**EXERCISE OBJECTIVE:** What is needed is the exact text of each line in the listing below from the one with "I know, let them not weep, \\" up to and including the one with "tflite2onnx converts TensorFlow", and no pictures.

**INPUT DATA:**

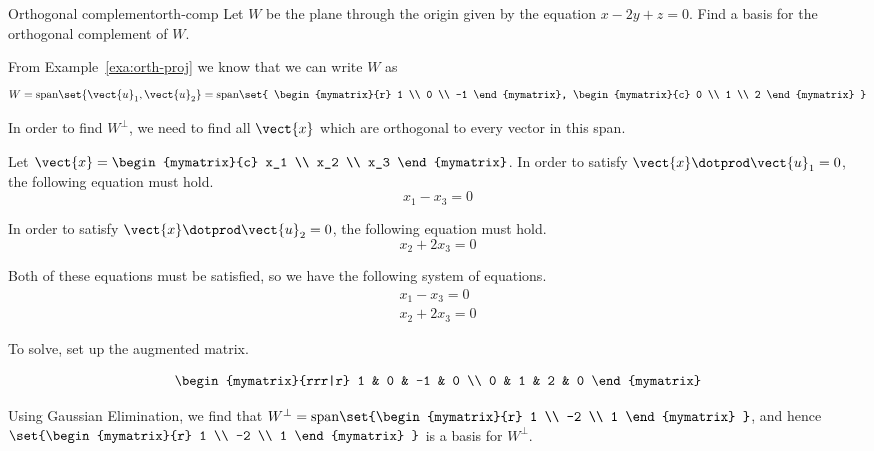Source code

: \begin{example}{Orthogonal complement}{orth-comp}
Let $W$ be the  plane through the origin given by the equation  $x - 2y + z = 0$. Find
a basis for the orthogonal complement of $W$.
\end{example}

\begin{solution}

From Example~\ref{exa:orth-proj} we know that we can write $W$ as 
\[
W = \mbox{span} \set{\vect{u}_1, \vect{u}_2 } = \mbox{span} 
\set{
\begin{mymatrix}{r}
1 \\
0 \\
-1
\end{mymatrix},
\begin{mymatrix}{c}
0 \\
1 \\
2
\end{mymatrix}
}
\]

In order to find $W^{\perp}$, we need to find all $\vect{x}$ which are orthogonal to every vector in this span. 

Let $\vect{x} = \begin{mymatrix}{c}
x_1 \\
x_2 \\
x_3
\end{mymatrix}$. 
In order to satisfy $\vect{x} \dotprod \vect{u}_1 = 0$, the following equation must hold. 
\[
x_1 - x_3 = 0
\]

In order to satisfy $\vect{x} \dotprod \vect{u}_2 = 0$, the following equation must hold.
\[
x_2 + 2x_3 = 0 
\]

Both of these equations must be satisfied, so we have the following system of equations. 
\[
\begin{array}{c}
x_1 - x_3 = 0 \\
x_2 + 2x_3 = 0
\end{array}
\]

To solve, set up the augmented matrix. 

\[
\begin{mymatrix}{rrr|r}
1 & 0 & -1 & 0 \\
0 & 1 & 2 & 0 
\end{mymatrix}
\]

Using Gaussian Elimination, we find that $W^{\perp} = \mbox{span} \set{\begin{mymatrix}{r}
1 \\
-2 \\
1
\end{mymatrix}
}$, and hence 
$\set{\begin{mymatrix}{r}
1 \\
-2 \\
1
\end{mymatrix}
}$ is a basis for  $W^{\perp}$. 
\end{solution}

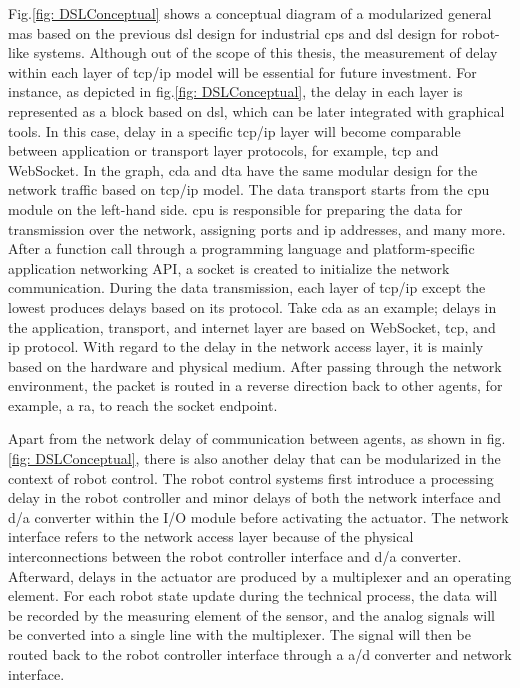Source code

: Fig.\ref{fig: DSLConceptual} shows a conceptual diagram of a modularized 
general \gls{mas} based on the previous \gls{dsl} design \cite{hujo_toward_2022} 
for industrial \gls{cps} and \gls{dsl} design for robot-like 
systems\cite{volpert_supporting_nodate}. 
Although out of the scope of this thesis, the measurement of delay within 
each layer of \gls{tcp/ip} model will be essential for future investment.
For instance, as depicted in fig.\ref{fig: DSLConceptual}, the delay in 
each layer is represented as a block based on \gls{dsl}, which can be later integrated 
with graphical tools.
In this case, delay in a specific \gls{tcp/ip} layer will become comparable between 
application or transport layer protocols, for example, 
\gls{tcp} and WebSocket. In the graph, \gls{cda} and \gls{dta} 
have the same modular design for the network traffic based on \gls{tcp/ip} 
model. The data transport starts from the \gls{cpu} module on the left-hand side. 
\gls{cpu} is responsible for preparing the data for transmission over the network, 
assigning ports and \gls{ip} addresses, and many more. After a function call 
through a programming language and platform-specific application 
networking API, a socket is created to initialize the network communication. 
During the data transmission, each layer of \gls{tcp/ip} except the lowest 
produces delays 
based on its protocol. Take \gls{cda} as an example; delays in the application, 
transport, and internet layer are based on WebSocket, \gls{tcp}, and 
\gls{ip} protocol. With regard to the delay in the network access layer, it is mainly 
based on the hardware and physical medium. After passing through the network 
environment, the packet is routed in a reverse direction back to other agents, 
for example, a \gls{ra}, to reach the socket endpoint.  



Apart from the network delay of communication between 
agents, as shown in fig.\ref{fig: DSLConceptual}, there is also another 
delay that can be modularized in 
the context of robot control. The robot control systems first introduce a processing 
delay in the robot controller and minor delays of both the network interface and 
\gls{d/a} converter within the I/O module before activating 
the actuator. The network interface refers to the network access layer because of 
the physical interconnections between the robot controller interface and \gls{d/a} converter. 
Afterward, delays in the actuator are produced by a multiplexer and an operating element. 
For each robot state update during the technical process, the data will be recorded 
by the measuring element of the sensor, and the analog signals will be 
converted into a single line with the multiplexer. The signal will then be routed 
back to the robot controller interface through a \gls{a/d} converter and network interface. 








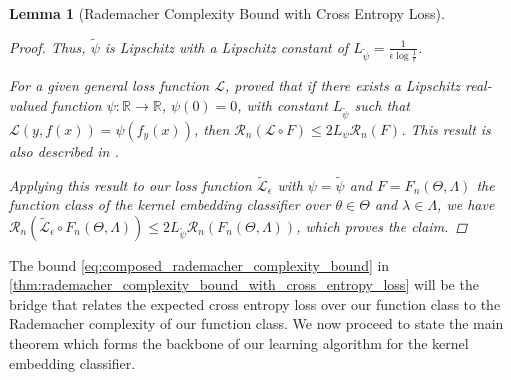 \documentclass{article}
\newtheorem{lemma}[theorem]{Lemma}
\begin{document}
\begin{lemma}[Rademacher Complexity Bound with Cross Entropy Loss]
\begin{proof}
				Thus, $\tilde{\psi}$ is Lipschitz with a Lipschitz constant of $L_{\tilde{\psi}} = \frac{1}{\epsilon \log{\frac{1}{\epsilon}}}$.
				
				For a given general loss function $\mathcal{L}$, \citet[Corollary 3.17]{ledoux2013probability} proved that if there exists a Lipschitz real-valued function $\psi : \mathbb{R} \to \mathbb{R}$, $\psi(0) = 0$, with constant $L_{\tilde{\psi}}$ such that $\mathcal{L}(y, f(x)) = \psi(f_{y}(x))$, then $\mathcal{R}_{n}(\mathcal{L} \circ F) \leq 2 L_{\psi} \mathcal{R}_{n}(F)$. This result is also described in \citet[Theorem 12.4]{bartlett2002rademacher}.
				
				Applying this result to our loss function $\tilde{\mathcal{L}}_{\epsilon}$ with $\psi = \tilde{\psi}$ and $F = F_{n}(\Theta, \Lambda)$ the function class of the kernel embedding classifier over $\theta \in \Theta$ and $\lambda \in \Lambda$, we have $\mathcal{R}_{n}(\tilde{\mathcal{L}}_{\epsilon} \circ F_{n}(\Theta, \Lambda)) \leq 2 L_{\tilde{\psi}} \mathcal{R}_{n}(F_{n}(\Theta, \Lambda))$, which proves the claim.
			\end{proof}
		\end{lemma}
		
		The bound \eqref{eq:composed_rademacher_complexity_bound} in \cref{thm:rademacher_complexity_bound_with_cross_entropy_loss} will be the bridge that relates the expected cross entropy loss over our function class to the Rademacher complexity of our function class. We now proceed to state the main theorem which forms the backbone of our learning algorithm for the kernel embedding classifier.
		
\end{document}
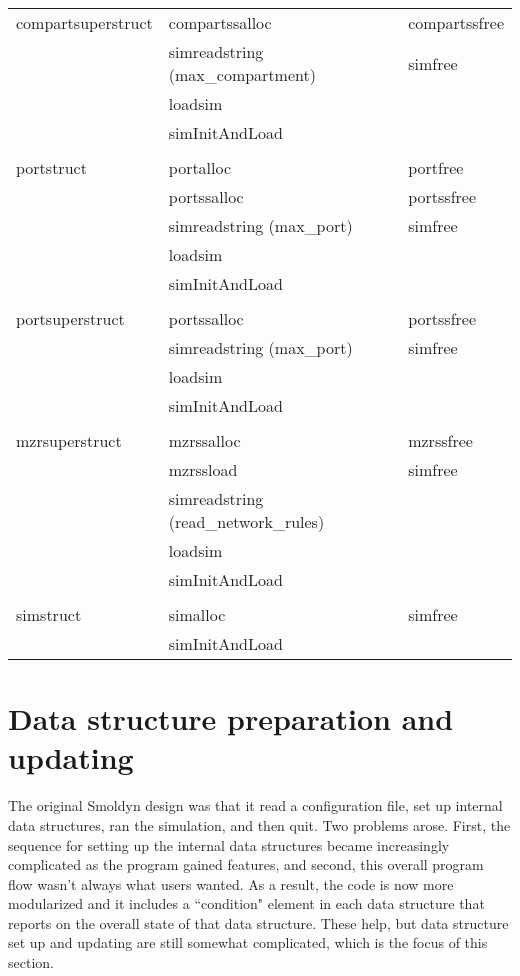 \documentclass {book}
\begin{document}
\begin{ttfamily}
\begin{longtable}[c]{lll}
compartsuperstruct&compartssalloc&compartssfree\\
&simreadstring (max\_compartment)&simfree\\
&loadsim\\
&simInitAndLoad\\
\\
portstruct&portalloc&portfree\\
&portssalloc&portssfree\\
&simreadstring (max\_port)&simfree\\
&loadsim\\
&simInitAndLoad\\
\\
portsuperstruct&portssalloc&portssfree\\
&simreadstring (max\_port)&simfree\\
&loadsim\\
&simInitAndLoad\\
\\
mzrsuperstruct&mzrssalloc&mzrssfree\\
&mzrssload&simfree\\
&simreadstring (read\_network\_rules)\\
&loadsim\\
&simInitAndLoad\\
\\
simstruct&simalloc&simfree\\
&simInitAndLoad\\
\end{longtable}
\end{ttfamily}

\section{Data structure preparation and updating}

The original Smoldyn design was that it read a configuration file, set up internal data structures, ran the simulation, and then quit. Two problems arose. First, the sequence for setting up the internal data structures became increasingly complicated as the program gained features, and second, this overall program flow wasn't always what users wanted. As a result, the code is now more modularized and it includes a ``condition" element in each data structure that reports on the overall state of that data structure. These help, but data structure set up and updating are still somewhat complicated, which is the focus of this section.
\end{document}
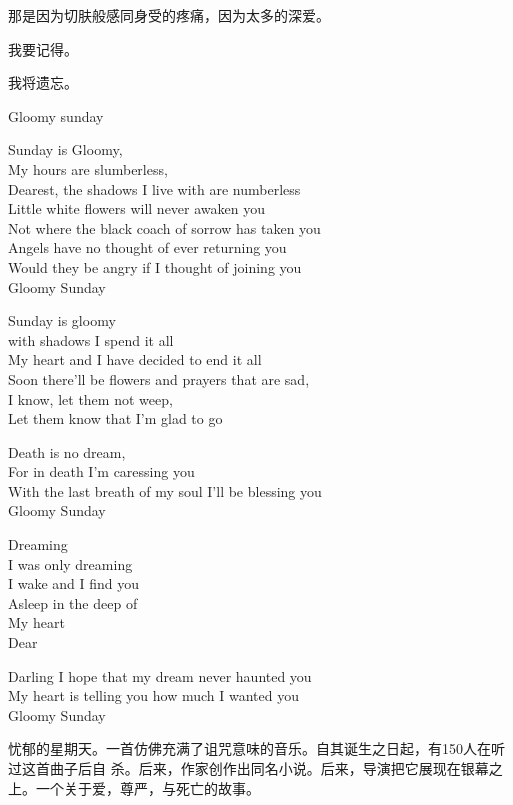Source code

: 		那是因为切肤般感同身受的疼痛，因为太多的深爱。

		我要记得。

		我将遗忘。

	\endwriting



		\longpoem{}{}{}

			Gloomy sunday

			Sunday is Gloomy, \\
			My hours are slumberless, \\
			Dearest, the shadows I live with are numberless \\
			Little white flowers will never awaken you \\
			Not where the black coach of sorrow has taken you \\
			Angels have no thought of ever returning you \\
			Would they be angry if I thought of joining you \\
			Gloomy Sunday

			Sunday is gloomy \\
			with shadows I spend it all \\
			My heart and I have decided to end it all \\
			Soon there’ll be flowers and prayers that are sad, \\
			I know, let them not weep, \\
			Let them know that I’m glad to go

			Death is no dream, \\
			For in death I’m caressing you \\
			With the last breath of my soul I’ll be blessing you \\
			Gloomy Sunday

			Dreaming \\
			I was only dreaming \\
			I wake and I find you \\
			Asleep in the deep of \\
			My heart \\
			Dear

			Darling I hope that my dream never haunted you \\
			My heart is telling you how much I wanted you \\
			Gloomy Sunday
		\endlongpoem

		忧郁的星期天。一首仿佛充满了诅咒意味的音乐。自其诞生之日起，有150人在听过这首曲子后自
	杀。后来，作家创作出同名小说。后来，导演把它展现在银幕之上。一个关于爱，尊严，与死亡的故事。

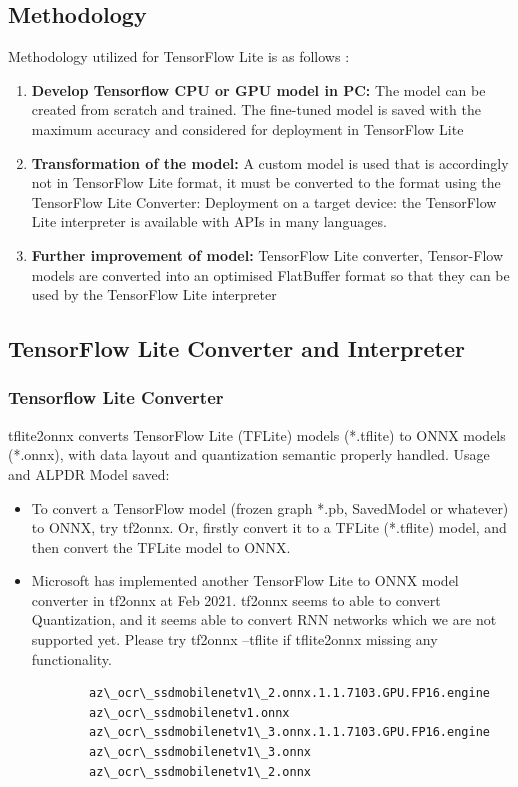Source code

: \subsection{Methodology}
Methodology utilized for TensorFlow Lite is as follows \cite{GoogleTensorFlow:2022}:
\begin{enumerate}
	\item \textbf{Develop Tensorflow CPU or GPU model in PC: }The model can be created from scratch and trained. The fine-tuned model is saved with the maximum accuracy and considered for deployment in TensorFlow Lite
	\item \textbf{Transformation of the model: }A custom model is used that is accordingly not in TensorFlow Lite format, it must be converted to the format using the 
	TensorFlow Lite Converter: Deployment on a target device: the TensorFlow Lite interpreter is available with APIs in many languages.
	\item \textbf{Further improvement of model: }TensorFlow Lite converter, Tensor-Flow models are converted into an optimised FlatBuffer format so that they can be used by the TensorFlow Lite interpreter
\end{enumerate}
\subsection{TensorFlow Lite Converter and Interpreter}
\subsubsection{Tensorflow Lite Converter}

tflite2onnx converts TensorFlow Lite (TFLite) models (*.tflite) to ONNX models (*.onnx), with data layout and quantization semantic properly handled.
Usage and ALPDR Model saved:
\begin{itemize}
	\item To convert a TensorFlow model (frozen graph *.pb, SavedModel or whatever) to ONNX, try tf2onnx. Or, firstly convert it to a TFLite (*.tflite) model, and then convert the TFLite model to ONNX.
	\item Microsoft has implemented another TensorFlow Lite to ONNX model converter in tf2onnx at Feb 2021. tf2onnx seems to able to convert Quantization, and it seems able to convert RNN networks which we are not supported yet. Please try tf2onnx --tflite if tflite2onnx missing any functionality.
	\begin{lstlisting}
		az\_ocr\_ssdmobilenetv1\_2.onnx.1.1.7103.GPU.FP16.engine
		az\_ocr\_ssdmobilenetv1.onnx
		az\_ocr\_ssdmobilenetv1\_3.onnx.1.1.7103.GPU.FP16.engine
		az\_ocr\_ssdmobilenetv1\_3.onnx
		az\_ocr\_ssdmobilenetv1\_2.onnx
	\end{lstlisting}
\end{itemize}


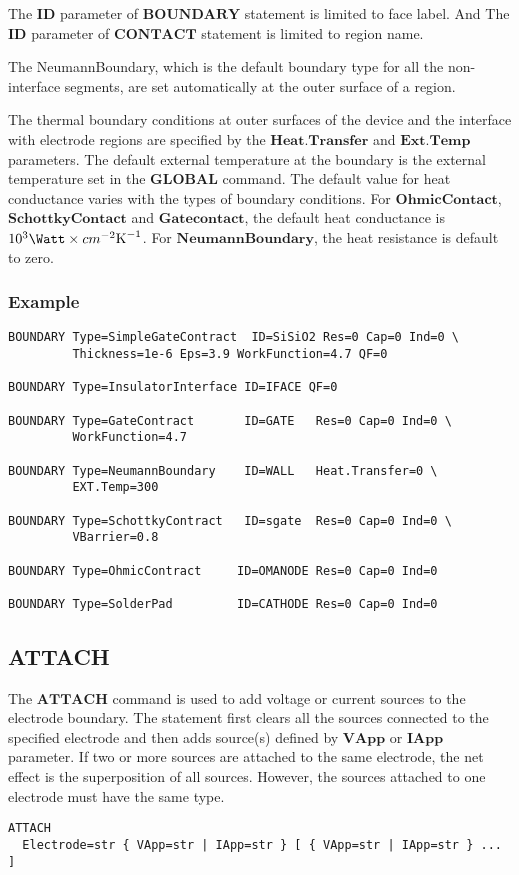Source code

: \documentclass[oneside,12pt]{cgd_book}
\begin{document}
\par
The $\mathbf{ID}$ parameter of $\mathbf{BOUNDARY}$ statement is limited to face
          label. And The $\mathbf{ID}$ parameter of $\mathbf{CONTACT}$
statement is limited to
          region name.
\par
The NeumannBoundary, which is the default boundary type for all the non-interface segments, are set
          automatically at the outer surface of a region.
\par
The thermal boundary conditions at outer surfaces of the device and the interface with electrode regions
          are specified by the $\mathbf{Heat.Transfer}$ and $\mathbf{Ext.Temp}$
parameters. The
          default external temperature at the boundary is the external temperature set in the
$\mathbf{GLOBAL}$ command. The default value for heat conductance varies with the types of boundary conditions. For
$\mathbf{OhmicContact}$, $\mathbf{SchottkyContact}$ and $\mathbf{Gatecontact}$, the default heat conductance is
$10^3
          \Watt\times cm^{-2} {\Kelvin}^{-1}$. For $\mathbf{NeumannBoundary}$, the heat
          resistance is default to zero.
\par
\subsubsection{Example}
\begin{lstlisting}[style=GeniusCode]
BOUNDARY Type=SimpleGateContract  ID=SiSiO2 Res=0 Cap=0 Ind=0 \
         Thickness=1e-6 Eps=3.9 WorkFunction=4.7 QF=0

BOUNDARY Type=InsulatorInterface ID=IFACE QF=0

BOUNDARY Type=GateContract       ID=GATE   Res=0 Cap=0 Ind=0 \
         WorkFunction=4.7

BOUNDARY Type=NeumannBoundary    ID=WALL   Heat.Transfer=0 \
         EXT.Temp=300

BOUNDARY Type=SchottkyContract   ID=sgate  Res=0 Cap=0 Ind=0 \
         VBarrier=0.8

BOUNDARY Type=OhmicContract     ID=OMANODE Res=0 Cap=0 Ind=0

BOUNDARY Type=SolderPad         ID=CATHODE Res=0 Cap=0 Ind=0
\end{lstlisting}
\subsection{ATTACH}
The $\mathbf{ATTACH}$
command is used to add voltage or current sources to the electrode
        boundary. The statement first clears all the sources connected to the specified electrode and then adds
        source(s) defined by $\mathbf{VApp}$ or $\mathbf{IApp}$ parameter. If two or more
        sources are attached to the same electrode, the net effect is the superposition of all sources. However, the
        sources attached to one electrode must have the same type.
\begin{lstlisting}[style=GeniusCmd]
ATTACH
  Electrode=str { VApp=str | IApp=str } [ { VApp=str | IApp=str } ... ]
\end{lstlisting}
\par
\end{document}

**SOLUTION TO THIS PROBLEM:**
			I know, let them not weep, \\
			Let them know that I’m glad to go

			Death is no dream, \\
			For in death I’m caressing you \\
			With the last breath of my soul I’ll be blessing you \\
			Gloomy Sunday

			Dreaming \\
			I was only dreaming \\
			I wake and I find you \\
			Asleep in the deep of \\
			My heart \\
			Dear

			Darling I hope that my dream never haunted you \\
			My heart is telling you how much I wanted you \\
			Gloomy Sunday
		\endlongpoem

		忧郁的星期天。一首仿佛充满了诅咒意味的音乐。自其诞生之日起，有150人在听过这首曲子后自
	杀。后来，作家创作出同名小说。后来，导演把它展现在银幕之上。一个关于爱，尊严，与死亡的故事。

Source code

: \subsection{Methodology}
Methodology utilized for TensorFlow Lite is as follows \cite{GoogleTensorFlow:2022}:
\begin{enumerate}
	\item \textbf{Develop Tensorflow CPU or GPU model in PC: }The model can be created from scratch and trained. The fine-tuned model is saved with the maximum accuracy and considered for deployment in TensorFlow Lite
	\item \textbf{Transformation of the model: }A custom model is used that is accordingly not in TensorFlow Lite format, it must be converted to the format using the 
	TensorFlow Lite Converter: Deployment on a target device: the TensorFlow Lite interpreter is available with APIs in many languages.
	\item \textbf{Further improvement of model: }TensorFlow Lite converter, Tensor-Flow models are converted into an optimised FlatBuffer format so that they can be used by the TensorFlow Lite interpreter
\end{enumerate}
\subsection{TensorFlow Lite Converter and Interpreter}
\subsubsection{Tensorflow Lite Converter}

tflite2onnx converts TensorFlow Lite (TFLite) models (*.tflite) to ONNX models (*.onnx), with data layout and quantization semantic properly handled.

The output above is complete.